The transfer is performed so the Ich that was "sitting" on the bottom, doesn't reinfect the fish. When the Ich is released and there is no fish host, they will die. So yes, a QT is the proper way to go (if that's what someone is interested in).
 
It took putting worms in every day for a few days before they figured it out, but now mine love them! At first they were like, 'oh crap, its moving, swim AWAY!' LOL
 
This is why I do a 8 to 12 week qt on anything that has been in a saltwater tank.This is what I go by.

FAO Snorvich

Although the use of statistical analysis to illustrate the maximum tomont excystment is useful. It hasn't taken into account the published data on C.irritans tomont release. #

Peak excystment at 25C takes place at 6 +/- 2 days.

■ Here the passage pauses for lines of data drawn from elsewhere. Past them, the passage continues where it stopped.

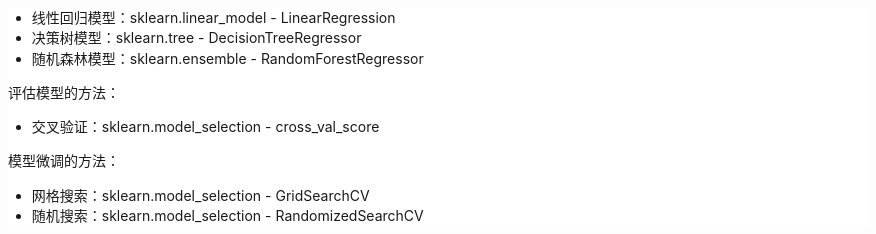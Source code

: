 - 线性回归模型：sklearn.linear_model - LinearRegression
- 决策树模型：sklearn.tree - DecisionTreeRegressor
- 随机森林模型：sklearn.ensemble - RandomForestRegressor

评估模型的方法：

- 交叉验证：sklearn.model_selection - cross_val_score

模型微调的方法：

- 网格搜索：sklearn.model_selection - GridSearchCV
- 随机搜索：sklearn.model_selection - RandomizedSearchCV
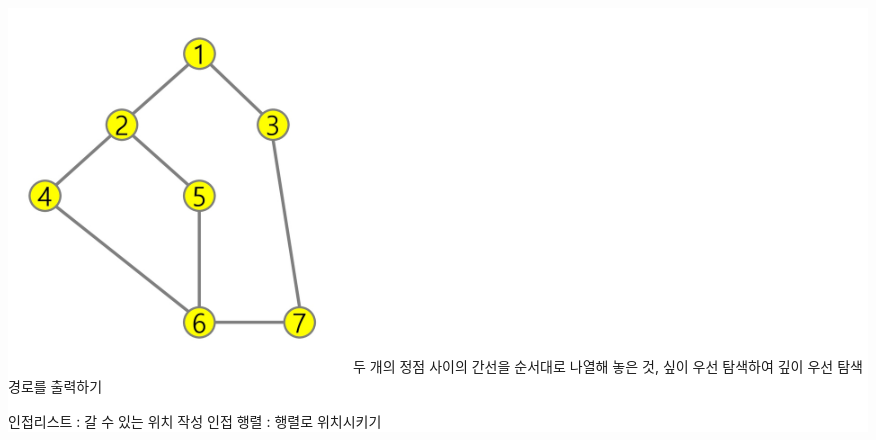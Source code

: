 ![img_16.png](img_16.png)
두 개의 정점 사이의 간선을 순서대로 나열해 놓은 것, 싶이 우선 탐색하여 깊이 우선 탐색 경로를 출력하기

인접리스트 : 갈 수 있는 위치 작성
인접 행렬 : 행렬로 위치시키기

Maximum tomont excystment time was 72 days at 25C. (Colorni)
 
qt is sort of worthless unless you have a treatment plan in case something shows up. Heck, you could have a constant low grade ich infection in the gills the entire time of qt, then still put it in your tank. THIS IS WHY I do Tank Transfer Method on all new fish introductions.
 
So my 93G cube does not technically start the fallow period until I get those 2 surviving Chromis out. I guess I better get busy
 
A normal distribution is a very important statistical data distribution pattern occurring in many natural phenomena, such as height, longevity of a member of a population e.g. human being.s For this discussion we are focused on the life cycle of Cryptocaryon irritans, otherwise known as marine ich. Certain data, when graphed as a histogram (data on the horizontal axis, amount of data on the vertical axis), creates a bell-shaped curve known as a normal curve, or normal distribution.

Do we know that the distribution for Cryptocaryon irritans follows a normal distribution? It is quite possible it may follow an alternative such as a skewed distribution with a long right tail.

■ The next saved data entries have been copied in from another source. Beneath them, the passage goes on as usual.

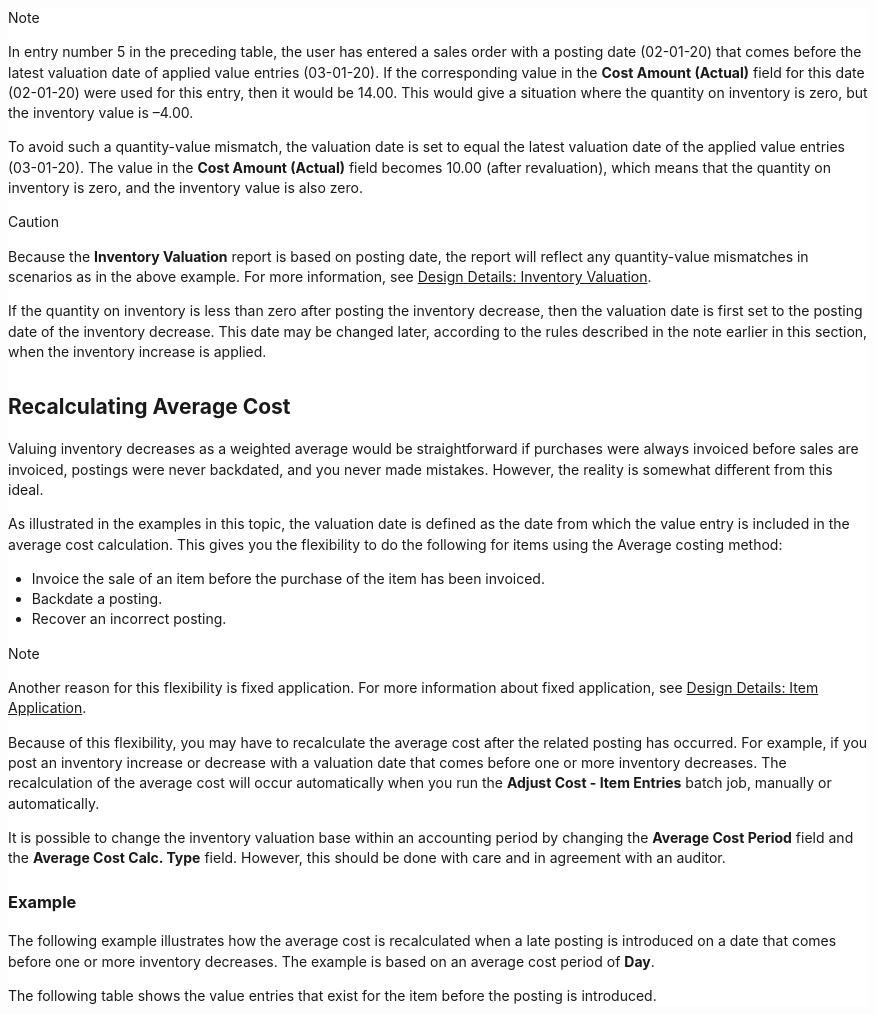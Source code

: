 > [!NOTE]  
>  In entry number 5 in the preceding table, the user has entered a sales order with a posting date (02-01-20) that comes before the latest valuation date of applied value entries (03-01-20). If the corresponding value in the **Cost Amount (Actual)** field for this date (02-01-20) were used for this entry, then it would be 14.00. This would give a situation where the quantity on inventory is zero, but the inventory value is –4.00.  
>   
>  To avoid such a quantity-value mismatch, the valuation date is set to equal the latest valuation date of the applied value entries (03-01-20). The value in the **Cost Amount (Actual)** field becomes 10.00 (after revaluation), which means that the quantity on inventory is zero, and the inventory value is also zero.  

> [!CAUTION]  
>  Because the **Inventory Valuation** report is based on posting date, the report will reflect any quantity-value mismatches in scenarios as in the above example. For more information, see [Design Details: Inventory Valuation](design-details-inventory-valuation.md).  

 If the quantity on inventory is less than zero after posting the inventory decrease, then the valuation date is first set to the posting date of the inventory decrease. This date may be changed later, according to the rules described in the note earlier in this section, when the inventory increase is applied.  

## Recalculating Average Cost  
 Valuing inventory decreases as a weighted average would be straightforward if purchases were always invoiced before sales are invoiced, postings were never backdated, and you never made mistakes. However, the reality is somewhat different from this ideal.  

 As illustrated in the examples in this topic, the valuation date is defined as the date from which the value entry is included in the average cost calculation. This gives you the flexibility to do the following for items using the Average costing method:  

-   Invoice the sale of an item before the purchase of the item has been invoiced.  
-   Backdate a posting.  
-   Recover an incorrect posting.  

> [!NOTE]  
>  Another reason for this flexibility is fixed application. For more information about fixed application, see [Design Details: Item Application](design-details-item-application.md).  

 Because of this flexibility, you may have to recalculate the average cost after the related posting has occurred. For example, if you post an inventory increase or decrease with a valuation date that comes before one or more inventory decreases. The recalculation of the average cost will occur automatically when you run the **Adjust Cost - Item Entries** batch job, manually or automatically.  

 It is possible to change the inventory valuation base within an accounting period by changing the **Average Cost Period** field and the **Average Cost Calc. Type** field. However, this should be done with care and in agreement with an auditor.  

### Example  
 The following example illustrates how the average cost is recalculated when a late posting is introduced on a date that comes before one or more inventory decreases. The example is based on an average cost period of **Day**.  

 The following table shows the value entries that exist for the item before the posting is introduced.  
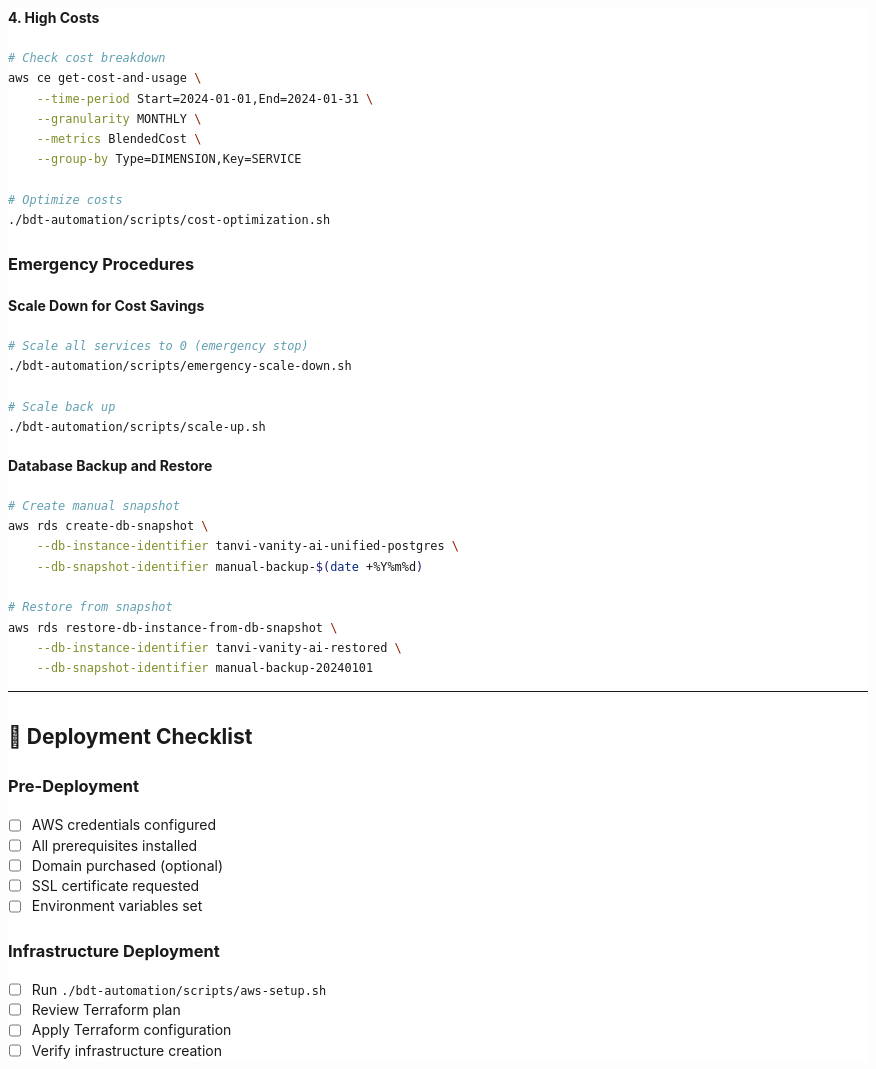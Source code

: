 #### **4. High Costs**
```bash
# Check cost breakdown
aws ce get-cost-and-usage \
    --time-period Start=2024-01-01,End=2024-01-31 \
    --granularity MONTHLY \
    --metrics BlendedCost \
    --group-by Type=DIMENSION,Key=SERVICE

# Optimize costs
./bdt-automation/scripts/cost-optimization.sh
```

### **Emergency Procedures**

#### **Scale Down for Cost Savings**
```bash
# Scale all services to 0 (emergency stop)
./bdt-automation/scripts/emergency-scale-down.sh

# Scale back up
./bdt-automation/scripts/scale-up.sh
```

#### **Database Backup and Restore**
```bash
# Create manual snapshot
aws rds create-db-snapshot \
    --db-instance-identifier tanvi-vanity-ai-unified-postgres \
    --db-snapshot-identifier manual-backup-$(date +%Y%m%d)

# Restore from snapshot
aws rds restore-db-instance-from-db-snapshot \
    --db-instance-identifier tanvi-vanity-ai-restored \
    --db-snapshot-identifier manual-backup-20240101
```

---

## 🚀 **Deployment Checklist**

### **Pre-Deployment**
- [ ] AWS credentials configured
- [ ] All prerequisites installed
- [ ] Domain purchased (optional)
- [ ] SSL certificate requested
- [ ] Environment variables set

### **Infrastructure Deployment**
- [ ] Run `./bdt-automation/scripts/aws-setup.sh`
- [ ] Review Terraform plan
- [ ] Apply Terraform configuration
- [ ] Verify infrastructure creation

If you look at the percentages of population members within a standard deviation of the mean, we see that approximately 19.1% of normally distributed data is located between the mean (the peak) and 0.5 standard deviations to the right (or left) of the mean. For Cryptocaryon irritans, we are going to assume that 68% of the members lie within one standard deviation of the mean.

If you add percentages, you will see that approximately:
• 68% of the distribution lies within one standard deviation of the mean.
• 95% of the distribution lies within two standard deviations of the mean.
• 99.7% of the distribution lies within three standard deviations of the mean.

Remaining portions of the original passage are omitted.